Three US senators want federal funding to help Iranians bypass censorship and access VPNs. The same three senators have spent years supporting the surveillance systems that track Americans online.
We obtained a copy of their letter to Secretary of State Marco Rubio for you here.
Senators Lindsey Graham (R-SC), James Lankford (R-OK), and Jacky Rosen (D-NV) are backing funding for anti-censorship technology and virtual private networks abroad.
Senator Cory Booker (D-NJ), whose privacy record is largely clean, is also supporting the effort. The bipartisan coalition wants to help people circumvent government internet controls. Just not the American government’s internet controls.
Graham’s voting record reads like a blueprint for the surveillance state he claims to oppose overseas. He voted for the Patriot Act in 2001 and has supported every major expansion since. When Section 702 of FISA came up for reauthorization, Graham backed it. When Congress considered making Section 702 permanent in 2017 with no sunset clauses and no congressional review, Graham backed that too.
His encryption stance is just as consistent. Graham co-sponsored the EARN IT Act in 2020, which would pressure platforms to weaken encryption to avoid liability.
He also backed the Lawful Access to Encrypted Data (LAED) Act, a bill that would require companies to build backdoors into their security systems. VPNs work because of encryption. Graham has spent years trying to break it.
He’s also pushed to repeal Section 230 protections and supported requiring government licenses for companies offering AI tools. When surveillance mechanisms he championed caught his own communications, Graham complained. Privacy for senators. Mass surveillance for everyone else.

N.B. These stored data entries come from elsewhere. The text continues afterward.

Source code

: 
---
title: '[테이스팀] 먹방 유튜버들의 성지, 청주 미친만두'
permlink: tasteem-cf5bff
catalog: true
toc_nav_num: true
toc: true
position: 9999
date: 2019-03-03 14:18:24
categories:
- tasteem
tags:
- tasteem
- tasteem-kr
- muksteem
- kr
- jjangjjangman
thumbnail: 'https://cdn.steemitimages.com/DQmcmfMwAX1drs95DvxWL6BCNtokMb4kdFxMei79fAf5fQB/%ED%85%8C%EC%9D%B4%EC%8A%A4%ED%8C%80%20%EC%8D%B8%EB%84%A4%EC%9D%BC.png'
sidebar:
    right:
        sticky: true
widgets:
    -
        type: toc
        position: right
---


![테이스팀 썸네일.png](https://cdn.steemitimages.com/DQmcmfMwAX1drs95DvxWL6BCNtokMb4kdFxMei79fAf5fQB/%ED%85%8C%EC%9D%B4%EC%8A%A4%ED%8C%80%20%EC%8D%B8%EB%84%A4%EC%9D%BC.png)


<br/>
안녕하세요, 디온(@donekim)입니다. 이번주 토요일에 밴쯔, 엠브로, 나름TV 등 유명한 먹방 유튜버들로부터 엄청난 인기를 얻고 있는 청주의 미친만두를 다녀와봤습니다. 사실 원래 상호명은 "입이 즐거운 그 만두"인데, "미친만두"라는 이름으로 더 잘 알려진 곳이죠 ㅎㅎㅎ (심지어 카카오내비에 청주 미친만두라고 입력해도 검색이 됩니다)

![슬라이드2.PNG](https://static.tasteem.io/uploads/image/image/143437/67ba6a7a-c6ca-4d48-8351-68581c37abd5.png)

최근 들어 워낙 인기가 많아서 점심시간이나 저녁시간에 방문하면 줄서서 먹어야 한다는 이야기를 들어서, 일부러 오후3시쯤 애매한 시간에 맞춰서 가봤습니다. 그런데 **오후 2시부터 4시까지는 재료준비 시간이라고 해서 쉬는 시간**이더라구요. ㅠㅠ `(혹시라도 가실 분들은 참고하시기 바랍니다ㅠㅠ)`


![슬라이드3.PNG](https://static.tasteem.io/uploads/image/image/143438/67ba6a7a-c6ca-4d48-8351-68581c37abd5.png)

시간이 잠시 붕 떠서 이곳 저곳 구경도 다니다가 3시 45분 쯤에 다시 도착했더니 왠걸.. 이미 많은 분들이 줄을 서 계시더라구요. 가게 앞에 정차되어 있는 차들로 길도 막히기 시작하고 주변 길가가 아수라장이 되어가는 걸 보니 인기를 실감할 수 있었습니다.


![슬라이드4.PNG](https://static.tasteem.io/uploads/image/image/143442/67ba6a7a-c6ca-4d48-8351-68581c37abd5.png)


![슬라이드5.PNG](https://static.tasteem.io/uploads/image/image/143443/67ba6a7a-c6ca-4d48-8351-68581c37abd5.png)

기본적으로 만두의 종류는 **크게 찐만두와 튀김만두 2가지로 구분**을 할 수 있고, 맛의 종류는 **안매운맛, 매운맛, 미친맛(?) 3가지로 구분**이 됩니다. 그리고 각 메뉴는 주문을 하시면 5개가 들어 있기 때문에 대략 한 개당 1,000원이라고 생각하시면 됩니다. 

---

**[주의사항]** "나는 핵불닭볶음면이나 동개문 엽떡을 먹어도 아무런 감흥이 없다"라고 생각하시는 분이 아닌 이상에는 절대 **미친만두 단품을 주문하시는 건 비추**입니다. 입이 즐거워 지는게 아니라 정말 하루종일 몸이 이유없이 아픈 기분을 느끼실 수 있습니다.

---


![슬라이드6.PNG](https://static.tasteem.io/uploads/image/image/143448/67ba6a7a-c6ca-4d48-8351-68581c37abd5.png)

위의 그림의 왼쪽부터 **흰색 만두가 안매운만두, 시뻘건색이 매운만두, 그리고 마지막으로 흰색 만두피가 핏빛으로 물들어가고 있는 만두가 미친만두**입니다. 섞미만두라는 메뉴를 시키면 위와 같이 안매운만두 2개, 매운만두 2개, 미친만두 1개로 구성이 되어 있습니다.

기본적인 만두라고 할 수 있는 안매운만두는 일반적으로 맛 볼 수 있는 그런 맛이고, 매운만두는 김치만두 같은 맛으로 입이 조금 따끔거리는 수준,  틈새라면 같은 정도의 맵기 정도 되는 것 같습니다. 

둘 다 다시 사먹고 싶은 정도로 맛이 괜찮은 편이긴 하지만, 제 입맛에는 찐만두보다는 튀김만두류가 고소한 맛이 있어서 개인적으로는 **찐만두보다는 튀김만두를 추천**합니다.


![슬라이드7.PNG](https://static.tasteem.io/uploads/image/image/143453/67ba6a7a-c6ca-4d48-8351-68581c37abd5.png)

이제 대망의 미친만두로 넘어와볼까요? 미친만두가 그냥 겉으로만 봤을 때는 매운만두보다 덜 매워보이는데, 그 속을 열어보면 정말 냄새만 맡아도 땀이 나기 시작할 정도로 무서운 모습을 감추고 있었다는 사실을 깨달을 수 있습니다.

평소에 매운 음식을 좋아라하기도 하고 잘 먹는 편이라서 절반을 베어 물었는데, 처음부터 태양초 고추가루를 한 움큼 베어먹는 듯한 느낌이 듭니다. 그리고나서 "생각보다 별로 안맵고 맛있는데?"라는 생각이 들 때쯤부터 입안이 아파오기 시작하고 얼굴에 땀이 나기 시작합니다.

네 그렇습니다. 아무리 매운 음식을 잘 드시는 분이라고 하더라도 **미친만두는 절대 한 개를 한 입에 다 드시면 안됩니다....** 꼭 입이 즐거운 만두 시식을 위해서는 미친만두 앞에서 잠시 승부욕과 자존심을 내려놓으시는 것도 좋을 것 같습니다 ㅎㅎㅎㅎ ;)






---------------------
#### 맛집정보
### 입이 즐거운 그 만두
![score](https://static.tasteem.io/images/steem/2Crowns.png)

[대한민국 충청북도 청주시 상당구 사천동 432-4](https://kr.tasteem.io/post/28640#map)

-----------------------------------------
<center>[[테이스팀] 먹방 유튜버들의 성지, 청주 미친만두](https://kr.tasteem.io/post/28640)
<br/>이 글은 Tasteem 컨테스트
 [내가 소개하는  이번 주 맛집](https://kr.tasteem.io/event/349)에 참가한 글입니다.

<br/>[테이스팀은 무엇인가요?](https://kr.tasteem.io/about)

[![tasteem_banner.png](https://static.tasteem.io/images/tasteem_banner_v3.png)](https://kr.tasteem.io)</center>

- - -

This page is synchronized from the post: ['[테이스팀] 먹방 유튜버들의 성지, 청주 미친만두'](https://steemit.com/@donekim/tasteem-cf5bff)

Lankford introduced the Free Speech Fairness Act, which removed restrictions on political speech by religious and nonprofit organizations. That same senator has backed the Kids Online Safety Act (KOSA), which will likely require platforms to implement age verification and give regulators the power to pressure companies into removing content.
He called for Section 230 to be “ripped up” and backed a national strategy against antisemitism that includes government coordination on speech. When Edward Snowden revealed the scope of NSA surveillance, Lankford branded him a traitor for telling the public what their government was doing.